(Records from a data collection)
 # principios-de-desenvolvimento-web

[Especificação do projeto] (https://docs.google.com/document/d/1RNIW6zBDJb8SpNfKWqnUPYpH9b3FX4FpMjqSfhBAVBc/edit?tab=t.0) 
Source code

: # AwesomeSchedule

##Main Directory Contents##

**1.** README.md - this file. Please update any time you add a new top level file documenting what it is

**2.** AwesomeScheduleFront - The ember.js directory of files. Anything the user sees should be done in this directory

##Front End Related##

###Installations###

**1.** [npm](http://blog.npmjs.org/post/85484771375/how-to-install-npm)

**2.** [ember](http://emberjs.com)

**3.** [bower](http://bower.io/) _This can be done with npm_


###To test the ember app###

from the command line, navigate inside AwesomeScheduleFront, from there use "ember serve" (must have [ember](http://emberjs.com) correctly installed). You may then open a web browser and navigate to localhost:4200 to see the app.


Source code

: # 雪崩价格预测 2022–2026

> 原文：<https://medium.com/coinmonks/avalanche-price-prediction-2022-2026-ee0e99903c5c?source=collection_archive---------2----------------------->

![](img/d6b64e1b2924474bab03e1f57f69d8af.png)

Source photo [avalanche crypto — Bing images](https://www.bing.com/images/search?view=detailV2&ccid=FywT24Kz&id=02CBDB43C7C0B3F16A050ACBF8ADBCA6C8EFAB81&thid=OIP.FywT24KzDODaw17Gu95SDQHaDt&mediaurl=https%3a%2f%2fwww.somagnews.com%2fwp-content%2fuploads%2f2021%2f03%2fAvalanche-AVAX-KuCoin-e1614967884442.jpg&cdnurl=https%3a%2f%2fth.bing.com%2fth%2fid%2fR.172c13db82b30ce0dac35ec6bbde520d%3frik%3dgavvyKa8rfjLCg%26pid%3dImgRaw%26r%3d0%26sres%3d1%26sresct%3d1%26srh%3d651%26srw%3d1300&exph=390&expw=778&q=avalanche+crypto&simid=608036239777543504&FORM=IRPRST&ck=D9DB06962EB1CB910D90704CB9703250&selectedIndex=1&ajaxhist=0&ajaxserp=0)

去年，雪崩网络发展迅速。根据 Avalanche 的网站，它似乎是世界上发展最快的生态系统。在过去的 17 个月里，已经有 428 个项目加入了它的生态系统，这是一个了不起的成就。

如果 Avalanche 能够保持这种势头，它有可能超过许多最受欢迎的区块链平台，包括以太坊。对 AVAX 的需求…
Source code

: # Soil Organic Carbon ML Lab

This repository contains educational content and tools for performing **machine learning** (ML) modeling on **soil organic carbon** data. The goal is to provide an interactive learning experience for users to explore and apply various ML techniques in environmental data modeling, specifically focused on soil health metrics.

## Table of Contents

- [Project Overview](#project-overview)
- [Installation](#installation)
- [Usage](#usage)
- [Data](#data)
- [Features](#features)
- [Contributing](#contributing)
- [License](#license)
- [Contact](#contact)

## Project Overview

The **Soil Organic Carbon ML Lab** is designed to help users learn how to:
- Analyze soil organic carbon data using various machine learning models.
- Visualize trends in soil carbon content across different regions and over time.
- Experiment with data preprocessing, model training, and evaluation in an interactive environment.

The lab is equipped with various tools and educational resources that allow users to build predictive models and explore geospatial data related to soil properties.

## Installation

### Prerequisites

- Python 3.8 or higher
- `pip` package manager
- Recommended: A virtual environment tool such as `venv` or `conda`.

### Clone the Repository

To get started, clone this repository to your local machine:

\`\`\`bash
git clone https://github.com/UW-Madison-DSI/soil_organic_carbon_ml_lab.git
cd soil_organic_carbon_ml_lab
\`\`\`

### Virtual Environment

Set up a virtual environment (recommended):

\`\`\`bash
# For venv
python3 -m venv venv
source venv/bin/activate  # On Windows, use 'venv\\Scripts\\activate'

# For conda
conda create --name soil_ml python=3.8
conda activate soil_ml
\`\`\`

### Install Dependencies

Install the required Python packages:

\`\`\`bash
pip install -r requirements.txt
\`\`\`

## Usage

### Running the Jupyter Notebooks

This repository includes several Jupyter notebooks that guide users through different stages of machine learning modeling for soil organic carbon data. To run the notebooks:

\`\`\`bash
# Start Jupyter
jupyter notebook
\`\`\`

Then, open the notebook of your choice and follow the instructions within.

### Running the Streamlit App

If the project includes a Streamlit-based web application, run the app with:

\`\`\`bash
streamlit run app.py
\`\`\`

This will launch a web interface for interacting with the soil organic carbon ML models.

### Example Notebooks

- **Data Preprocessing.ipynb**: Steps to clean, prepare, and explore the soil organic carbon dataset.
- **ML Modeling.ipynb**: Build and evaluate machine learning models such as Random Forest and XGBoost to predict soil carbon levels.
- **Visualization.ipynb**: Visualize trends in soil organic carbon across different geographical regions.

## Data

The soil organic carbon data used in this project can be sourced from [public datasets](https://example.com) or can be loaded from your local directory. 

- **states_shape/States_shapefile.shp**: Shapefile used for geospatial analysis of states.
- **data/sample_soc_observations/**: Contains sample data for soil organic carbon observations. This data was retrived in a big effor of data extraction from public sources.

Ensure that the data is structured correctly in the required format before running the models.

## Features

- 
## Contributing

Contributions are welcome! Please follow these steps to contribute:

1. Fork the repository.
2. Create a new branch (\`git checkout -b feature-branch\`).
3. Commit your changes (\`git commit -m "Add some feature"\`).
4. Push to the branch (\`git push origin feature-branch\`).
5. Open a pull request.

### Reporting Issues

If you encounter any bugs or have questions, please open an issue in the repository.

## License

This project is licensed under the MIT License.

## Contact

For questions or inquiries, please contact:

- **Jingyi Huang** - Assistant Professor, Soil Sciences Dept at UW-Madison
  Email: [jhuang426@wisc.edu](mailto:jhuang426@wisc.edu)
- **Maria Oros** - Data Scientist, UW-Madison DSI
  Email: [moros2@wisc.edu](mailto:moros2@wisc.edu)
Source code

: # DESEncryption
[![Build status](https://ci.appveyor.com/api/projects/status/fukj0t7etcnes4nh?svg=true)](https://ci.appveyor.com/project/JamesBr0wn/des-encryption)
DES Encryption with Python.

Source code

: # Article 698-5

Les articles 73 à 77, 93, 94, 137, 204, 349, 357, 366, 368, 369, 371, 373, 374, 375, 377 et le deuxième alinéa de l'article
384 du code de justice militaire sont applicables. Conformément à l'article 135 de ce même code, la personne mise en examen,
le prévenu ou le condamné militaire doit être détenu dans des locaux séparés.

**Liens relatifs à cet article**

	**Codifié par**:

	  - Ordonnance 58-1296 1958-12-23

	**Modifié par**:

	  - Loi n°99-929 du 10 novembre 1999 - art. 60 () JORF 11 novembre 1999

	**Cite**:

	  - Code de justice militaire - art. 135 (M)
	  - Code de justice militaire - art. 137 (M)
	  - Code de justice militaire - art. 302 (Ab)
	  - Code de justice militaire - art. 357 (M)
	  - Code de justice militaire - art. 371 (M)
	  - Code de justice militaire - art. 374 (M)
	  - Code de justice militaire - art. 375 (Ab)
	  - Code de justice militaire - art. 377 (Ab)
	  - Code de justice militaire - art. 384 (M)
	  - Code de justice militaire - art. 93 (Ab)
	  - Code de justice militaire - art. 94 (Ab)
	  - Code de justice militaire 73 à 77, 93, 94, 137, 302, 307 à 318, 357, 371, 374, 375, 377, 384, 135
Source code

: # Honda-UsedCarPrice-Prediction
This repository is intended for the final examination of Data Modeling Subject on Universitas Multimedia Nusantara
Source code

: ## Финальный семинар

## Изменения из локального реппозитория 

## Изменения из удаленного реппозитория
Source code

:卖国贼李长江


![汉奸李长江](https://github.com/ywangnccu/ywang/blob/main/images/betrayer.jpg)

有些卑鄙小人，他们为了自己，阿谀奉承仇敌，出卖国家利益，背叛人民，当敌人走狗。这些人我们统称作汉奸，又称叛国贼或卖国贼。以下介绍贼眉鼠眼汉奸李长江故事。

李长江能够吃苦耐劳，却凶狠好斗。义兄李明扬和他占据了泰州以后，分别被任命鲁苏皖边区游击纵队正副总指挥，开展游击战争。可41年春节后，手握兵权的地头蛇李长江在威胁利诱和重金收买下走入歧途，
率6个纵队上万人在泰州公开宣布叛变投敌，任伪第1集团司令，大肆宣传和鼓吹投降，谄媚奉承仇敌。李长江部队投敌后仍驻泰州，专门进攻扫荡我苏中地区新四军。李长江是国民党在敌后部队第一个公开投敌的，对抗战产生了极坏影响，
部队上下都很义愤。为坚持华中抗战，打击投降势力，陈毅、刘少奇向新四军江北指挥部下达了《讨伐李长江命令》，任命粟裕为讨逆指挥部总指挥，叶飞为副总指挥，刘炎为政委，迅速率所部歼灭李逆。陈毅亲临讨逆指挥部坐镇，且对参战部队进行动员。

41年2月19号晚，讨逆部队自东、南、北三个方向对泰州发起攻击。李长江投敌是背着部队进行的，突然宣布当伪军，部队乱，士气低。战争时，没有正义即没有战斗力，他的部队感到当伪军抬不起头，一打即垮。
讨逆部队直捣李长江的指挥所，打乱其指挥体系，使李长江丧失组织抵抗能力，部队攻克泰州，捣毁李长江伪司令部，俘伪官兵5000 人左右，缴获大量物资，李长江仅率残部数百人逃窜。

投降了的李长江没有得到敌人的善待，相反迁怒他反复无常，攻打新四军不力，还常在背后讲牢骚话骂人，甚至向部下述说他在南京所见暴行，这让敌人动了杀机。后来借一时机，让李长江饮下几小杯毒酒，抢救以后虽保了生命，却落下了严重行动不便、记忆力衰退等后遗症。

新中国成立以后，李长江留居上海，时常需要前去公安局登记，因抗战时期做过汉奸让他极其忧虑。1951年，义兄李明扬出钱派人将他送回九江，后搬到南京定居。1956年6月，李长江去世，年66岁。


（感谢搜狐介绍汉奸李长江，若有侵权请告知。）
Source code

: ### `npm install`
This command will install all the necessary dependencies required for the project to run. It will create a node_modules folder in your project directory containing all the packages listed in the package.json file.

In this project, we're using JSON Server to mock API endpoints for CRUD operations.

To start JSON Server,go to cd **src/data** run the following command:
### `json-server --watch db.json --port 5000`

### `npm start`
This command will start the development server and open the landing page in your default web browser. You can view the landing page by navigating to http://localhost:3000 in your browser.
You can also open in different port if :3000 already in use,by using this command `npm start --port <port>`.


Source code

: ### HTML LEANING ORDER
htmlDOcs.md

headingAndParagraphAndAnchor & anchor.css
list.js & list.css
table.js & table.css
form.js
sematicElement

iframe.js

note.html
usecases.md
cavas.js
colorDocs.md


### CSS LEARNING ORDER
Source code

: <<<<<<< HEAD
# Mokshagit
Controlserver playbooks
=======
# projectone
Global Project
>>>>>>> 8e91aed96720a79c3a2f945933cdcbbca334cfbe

> TASK BRIEF
A verbatim transcription is needed of the lines above, starting at the line with "### Install Dependencies" and ending at the line with "### Running the Jupyter Notebooks", both included, and of nothing else.

> EXPECTED ANSWER
### Install Dependencies

Install the required Python packages:

\`\`\`bash
pip install -r requirements.txt
\`\`\`

## Usage

### Running the Jupyter Notebooks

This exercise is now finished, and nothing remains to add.